Capitulo 3 - Um passeio de Barco
Jasper
A noite tinha sido longa, muita conversa, muito elogio e um grande aparato para a saída de barco, minha Alice adorava andar no mar, sempre que lembrava dos nossos episódios ria-me pois eram sempre engraçados. Tambem foi por ela que eu comprei o barco, porque por mim nem comprava, a minha vida era viva de outra forma sempre trancado naquele meu laboratório que era ultra secreto na cave da casa, onde so entravam eu e a minha assistente Melyne para tratar de pesquisas robóticas.

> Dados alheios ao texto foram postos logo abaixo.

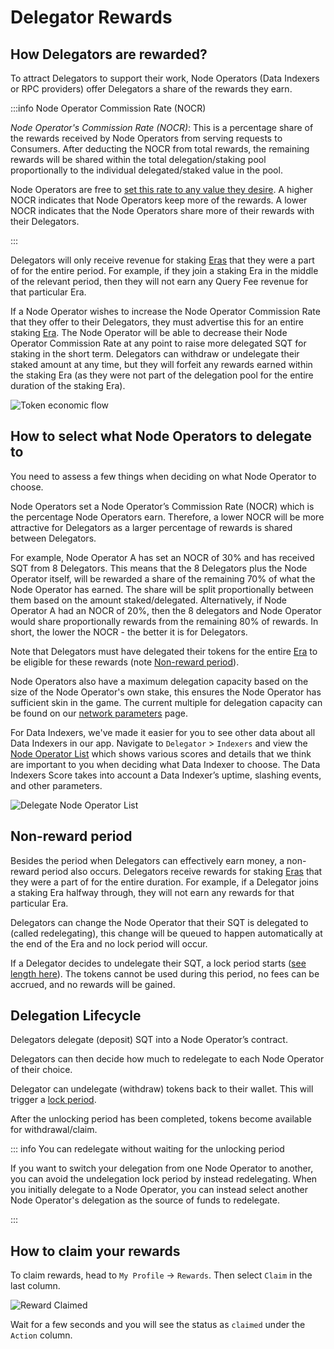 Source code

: # Delegator Rewards

## How Delegators are rewarded?

To attract Delegators to support their work, Node Operators (Data Indexers or RPC providers) offer Delegators a share of the rewards they earn.

:::info Node Operator Commission Rate (NOCR)

_Node Operator's Commission Rate (NOCR)_: This is a percentage share of the rewards received by Node Operators from serving requests to Consumers. After deducting the NOCR from total rewards, the remaining rewards will be shared within the total delegation/staking pool proportionally to the individual delegated/staked value in the pool.

Node Operators are free to [set this rate to any value they desire](../node_operators/setup/becoming-a-node-operator.md#6-configure-an-node-operator-commission-rate-nocr). A higher NOCR indicates that Node Operators keep more of the rewards. A lower NOCR indicates that the Node Operators share more of their rewards with their Delegators.

:::

Delegators will only receive revenue for staking [Eras](../introduction/era.md) that they were a part of for the entire period. For example, if they join a staking Era in the middle of the relevant period, then they will not earn any Query Fee revenue for that particular Era.

If a Node Operator wishes to increase the Node Operator Commission Rate that they offer to their Delegators, they must advertise this for an entire staking [Era](../introduction/era.md). The Node Operator will be able to decrease their Node Operator Commission Rate at any point to raise more delegated SQT for staking in the short term. Delegators can withdraw or undelegate their staked amount at any time, but they will forfeit any rewards earned within the staking Era (as they were not part of the delegation pool for the entire duration of the staking Era).

![Token economic flow](/assets/img/network/token_economy.png)

## How to select what Node Operators to delegate to

You need to assess a few things when deciding on what Node Operator to choose.

Node Operators set a Node Operator’s Commission Rate (NOCR) which is the percentage Node Operators earn. Therefore, a lower NOCR will be more attractive for Delegators as a larger percentage of rewards is shared between Delegators.

For example, Node Operator A has set an NOCR of 30% and has received SQT from 8 Delegators. This means that the 8 Delegators plus the Node Operator itself, will be rewarded a share of the remaining 70% of what the Node Operator has earned. The share will be split proportionally between them based on the amount staked/delegated. Alternatively, if Node Operator A had an NOCR of 20%, then the 8 delegators and Node Operator would share proportionally rewards from the remaining 80% of rewards. In short, the lower the NOCR - the better it is for Delegators.

Note that Delegators must have delegated their tokens for the entire [Era](../introduction/era.md) to be eligible for these rewards (note [Non-reward period](#non-reward-period)).

Node Operators also have a maximum delegation capacity based on the size of the Node Operator's own stake, this ensures the Node Operator has sufficient skin in the game. The current multiple for delegation capacity can be found on our [network parameters](../parameters.md) page.

For Data Indexers, we've made it easier for you to see other data about all Data Indexers in our app. Navigate to `Delegator` > `Indexers` and view the [Node Operator List](https://app.subquery.network/delegator/node_operators/indexers/all) which shows various scores and details that we think are important to you when deciding what Data Indexer to choose. The Data Indexers Score takes into account a Data Indexer’s uptime, slashing events, and other parameters.

![Delegate Node Operator List](/assets/img/network/delegate_indexers.png)

## Non-reward period

Besides the period when Delegators can effectively earn money, a non-reward period also occurs. Delegators receive rewards for staking [Eras](../introduction/era.md) that they were a part of for the entire duration. For example, if a Delegator joins a staking Era halfway through, they will not earn any rewards for that particular Era.

Delegators can change the Node Operator that their SQT is delegated to (called redelegating), this change will be queued to happen automatically at the end of the Era and no lock period will occur.

If a Delegator decides to undelegate their SQT, a lock period starts ([see length here](../parameters.md)). The tokens cannot be used during this period, no fees can be accrued, and no rewards will be gained.

## Delegation Lifecycle

Delegators delegate (deposit) SQT into a Node Operator’s contract.

Delegators can then decide how much to redelegate to each Node Operator of their choice.

Delegator can undelegate (withdraw) tokens back to their wallet. This will trigger a [lock period](../parameters.md).

After the unlocking period has been completed, tokens become available for withdrawal/claim.

::: info You can redelegate without waiting for the unlocking period

If you want to switch your delegation from one Node Operator to another, you can avoid the undelegation lock period by instead redelegating. When you initially delegate to a Node Operator, you can instead select another Node Operator's delegation as the source of funds to redelegate.

:::

## How to claim your rewards

To claim rewards, head to `My Profile` -> `Rewards`. Then select `Claim` in the last column.

![Reward Claimed](/assets/img/network/profile_rewards.png)

Wait for a few seconds and you will see the status as `claimed` under the `Action` column.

Quando era mais novo tinha criado um mini Robot o meu Zaza, ele ainda existia, embora estivesse desligado e a necessitar de algumas peças novas, dado que as outras com o tempo ja estavam desgastadas e estragadas.

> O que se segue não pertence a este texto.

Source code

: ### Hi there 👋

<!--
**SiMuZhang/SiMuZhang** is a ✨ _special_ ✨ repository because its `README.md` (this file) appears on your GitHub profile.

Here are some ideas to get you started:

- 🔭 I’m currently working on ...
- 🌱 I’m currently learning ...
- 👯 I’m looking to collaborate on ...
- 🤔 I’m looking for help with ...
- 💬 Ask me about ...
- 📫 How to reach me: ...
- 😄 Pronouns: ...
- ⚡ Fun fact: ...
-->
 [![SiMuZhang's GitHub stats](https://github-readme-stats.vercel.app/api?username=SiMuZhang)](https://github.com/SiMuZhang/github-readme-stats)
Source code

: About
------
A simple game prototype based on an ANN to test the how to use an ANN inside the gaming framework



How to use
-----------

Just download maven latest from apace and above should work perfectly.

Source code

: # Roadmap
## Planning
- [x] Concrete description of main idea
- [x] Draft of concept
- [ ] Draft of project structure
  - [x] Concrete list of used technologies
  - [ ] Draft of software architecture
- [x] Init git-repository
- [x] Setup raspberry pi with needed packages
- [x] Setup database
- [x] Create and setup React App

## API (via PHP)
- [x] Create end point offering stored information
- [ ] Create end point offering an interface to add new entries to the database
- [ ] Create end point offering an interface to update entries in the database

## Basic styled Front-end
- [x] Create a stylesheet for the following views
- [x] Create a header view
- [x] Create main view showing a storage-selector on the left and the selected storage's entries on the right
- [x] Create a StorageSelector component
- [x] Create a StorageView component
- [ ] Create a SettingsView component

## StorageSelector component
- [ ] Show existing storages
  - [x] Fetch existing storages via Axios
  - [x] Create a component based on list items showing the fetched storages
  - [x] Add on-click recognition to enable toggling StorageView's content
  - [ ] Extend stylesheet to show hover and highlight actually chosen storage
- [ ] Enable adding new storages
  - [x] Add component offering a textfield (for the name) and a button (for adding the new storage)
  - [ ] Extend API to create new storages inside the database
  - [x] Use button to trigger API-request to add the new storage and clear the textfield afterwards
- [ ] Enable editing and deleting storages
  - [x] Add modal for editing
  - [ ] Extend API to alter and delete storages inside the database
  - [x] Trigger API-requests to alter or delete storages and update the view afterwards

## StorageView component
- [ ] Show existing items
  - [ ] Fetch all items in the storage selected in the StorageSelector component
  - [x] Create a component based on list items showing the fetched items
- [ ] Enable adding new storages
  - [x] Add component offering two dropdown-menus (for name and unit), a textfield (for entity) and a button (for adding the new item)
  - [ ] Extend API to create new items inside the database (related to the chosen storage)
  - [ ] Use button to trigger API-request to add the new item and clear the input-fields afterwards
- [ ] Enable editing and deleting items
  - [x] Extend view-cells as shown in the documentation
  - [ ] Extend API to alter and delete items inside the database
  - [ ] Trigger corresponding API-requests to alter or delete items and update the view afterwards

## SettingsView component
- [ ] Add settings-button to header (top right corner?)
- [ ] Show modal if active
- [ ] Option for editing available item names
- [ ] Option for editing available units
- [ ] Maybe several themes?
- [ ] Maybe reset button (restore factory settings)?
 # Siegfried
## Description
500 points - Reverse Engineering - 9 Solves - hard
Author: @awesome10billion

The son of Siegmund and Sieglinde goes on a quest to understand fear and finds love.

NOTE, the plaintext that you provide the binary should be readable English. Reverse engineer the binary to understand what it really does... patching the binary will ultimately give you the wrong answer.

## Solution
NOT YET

Deitei-me sobre a cama e a minha mulher ainda nao tinha saído do banheiro, muito gostava ela de apromar-se toda so para deitar, eu bem sabia o seu gosto por agradar-me, talvez era isso que dava-me um certo encanto nela. Peguei num livro dos meus e começei a esflonhar a espera da sua chegada a cama, em menos de 3 minutos lá vinha ela toda charmosa. Fingi que nao a via, no entanto ela tinha alguma coisa nela que nao deixava que eu senti-se assim, era chamativa, entao o meu olhar nao resistia-lhe.
A noite foi passando calmante com alguma brincadeira, no entanto era necessário descansar o máximo possível dado que o manuseio de um veiculo daqueles necessitava de muita energia da nossa parte.
(...)
Pela manha...
O sol ja entrava pelas pequenas frestas das persianas da casa, eu acordei primeiro visto que ainda tinha umas coisas acerta antes de sair. Vesti-me e fui ate ao andar de baixo.

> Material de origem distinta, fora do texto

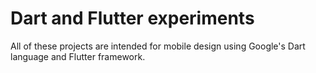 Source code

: # Dart and Flutter experiments
All of these projects are intended for mobile design using Google's Dart language and Flutter framework. 
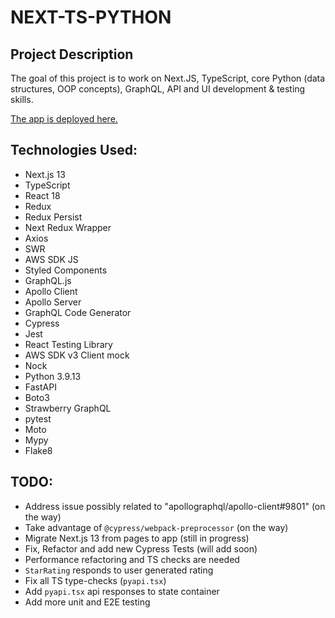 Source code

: # NEXT-TS-PYTHON

## Project Description

The goal of this project is to work on Next.JS, TypeScript, core Python (data structures, OOP concepts), GraphQL, API and UI development & testing skills.

[The app is deployed here.](https://portfolio-alexsmith716.vercel.app)

## Technologies Used:
* Next.js 13
* TypeScript
* React 18
* Redux
* Redux Persist
* Next Redux Wrapper
* Axios
* SWR
* AWS SDK JS
* Styled Components
* GraphQL.js
* Apollo Client
* Apollo Server
* GraphQL Code Generator
* Cypress
* Jest
* React Testing Library
* AWS SDK v3 Client mock
* Nock
* Python 3.9.13
* FastAPI
* Boto3
* Strawberry GraphQL
* pytest
* Moto
* Mypy
* Flake8

## TODO: 
* Address issue possibly related to "apollographql/apollo-client#9801" (on the way)
* Take advantage of `@cypress/webpack-preprocessor` (on the way)
* Migrate Next.js 13 from pages to app (still in progress)
* Fix, Refactor and add new Cypress Tests (will add soon)
* Performance refactoring and TS checks are needed
* `StarRating` responds to user generated rating
* Fix all TS type-checks (`pyapi.tsx`)
* Add `pyapi.tsx` api responses to state container
* Add more unit and E2E testing
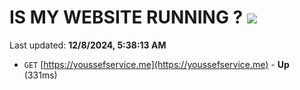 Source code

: # IS MY WEBSITE RUNNING ? [![](https://img.shields.io/static/v1?label=Sponsor&message=%E2%9D%A4&logo=GitHub&color=%23fe8e86)](https://github.com/sponsors/Youssef-Lehmam)

Last updated: **12/8/2024, 5:38:13 AM**

- `GET` [https://youssefservice.me](https://youssefservice.me) - **Up** (331ms)
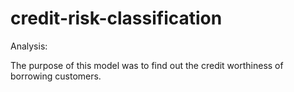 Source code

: # credit-risk-classification

Analysis:

The purpose of this model was to find out the credit worthiness of borrowing customers.
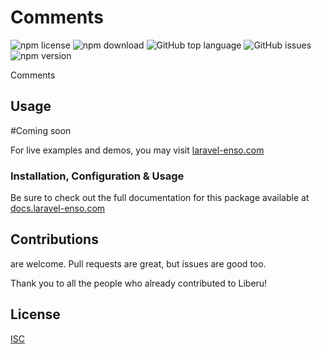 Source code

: # Comments

![npm license](https://img.shields.io/npm/l/@enso-ui/comments.svg) 
![npm download](https://img.shields.io/npm/dm/@enso-ui/comments.svg) 
![GitHub top language](https://img.shields.io/github/languages/top/enso-ui/comments.svg) 
![GitHub issues](https://img.shields.io/github/issues/enso-ui/comments.svg) 
![npm version](https://img.shields.io/npm/v/@enso-ui/comments.svg) 

Comments

## Usage

#Coming soon

For live examples and demos, you may visit [laravel-enso.com](https://www.laravel-enso.com)

### Installation, Configuration & Usage

Be sure to check out the full documentation for this package available at [docs.laravel-enso.com](https://docs.laravel-enso.com/frontend/comments.html)

## Contributions

are welcome. Pull requests are great, but issues are good too.

Thank you to all the people who already contributed to Liberu!

## License

[ISC](https://opensource.org/licenses/ISC)
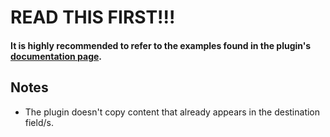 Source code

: # READ THIS FIRST!!!

#### It is highly recommended to refer to the examples found in the plugin's [documentation page](https://github.com/byohay/anki-smart-copy).

## Notes

- The plugin doesn't copy content that already appears in the destination field/s.
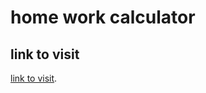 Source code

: # home work calculator




## link to visit

[link to visit](https://didi3762.github.io/calculator/index.html).


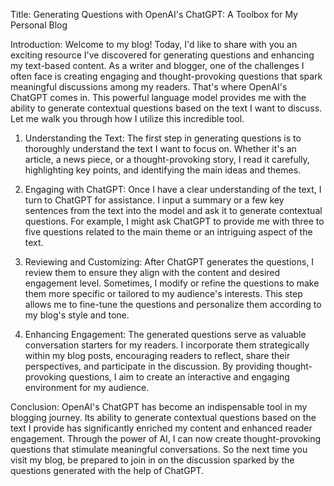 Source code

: Title: Generating Questions with OpenAI's ChatGPT: A Toolbox for My Personal Blog

Introduction:
Welcome to my blog! Today, I'd like to share with you an exciting resource I've discovered for generating questions and enhancing my text-based content. As a writer and blogger, one of the challenges I often face is creating engaging and thought-provoking questions that spark meaningful discussions among my readers. That's where OpenAI's ChatGPT comes in. This powerful language model provides me with the ability to generate contextual questions based on the text I want to discuss. Let me walk you through how I utilize this incredible tool.

1. Understanding the Text:
The first step in generating questions is to thoroughly understand the text I want to focus on. Whether it's an article, a news piece, or a thought-provoking story, I read it carefully, highlighting key points, and identifying the main ideas and themes.

2. Engaging with ChatGPT:
Once I have a clear understanding of the text, I turn to ChatGPT for assistance. I input a summary or a few key sentences from the text into the model and ask it to generate contextual questions. For example, I might ask ChatGPT to provide me with three to five questions related to the main theme or an intriguing aspect of the text.

3. Reviewing and Customizing:
After ChatGPT generates the questions, I review them to ensure they align with the content and desired engagement level. Sometimes, I modify or refine the questions to make them more specific or tailored to my audience's interests. This step allows me to fine-tune the questions and personalize them according to my blog's style and tone.

4. Enhancing Engagement:
The generated questions serve as valuable conversation starters for my readers. I incorporate them strategically within my blog posts, encouraging readers to reflect, share their perspectives, and participate in the discussion. By providing thought-provoking questions, I aim to create an interactive and engaging environment for my audience.

Conclusion:
OpenAI's ChatGPT has become an indispensable tool in my blogging journey. Its ability to generate contextual questions based on the text I provide has significantly enriched my content and enhanced reader engagement. Through the power of AI, I can now create thought-provoking questions that stimulate meaningful conversations. So the next time you visit my blog, be prepared to join in on the discussion sparked by the questions generated with the help of ChatGPT.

- Bom dia senhor doutor ! - saudou Luisy sempre simpática.
- Bom dia Luisy!
- O senhor vai desejar alguma coisa para comer? - agora que ela perguntava realmente a fome ja estava a meter-se comigo de algum modo e eu nao conseguia resistir as suas indicações matinais.
- Prepara-me alguma coisa!
- E para mim tambem Luisy! - virei-me para ver a minha esposa toda linda para sair.
Ela estava vinha com uma camisola branca toda larga e fresca, com um chapéu de lona castanho toda pronta para um dia a ar livre e ao bom sol bronzeador.
- Olá meu amor ! - saudou beijando de seguida.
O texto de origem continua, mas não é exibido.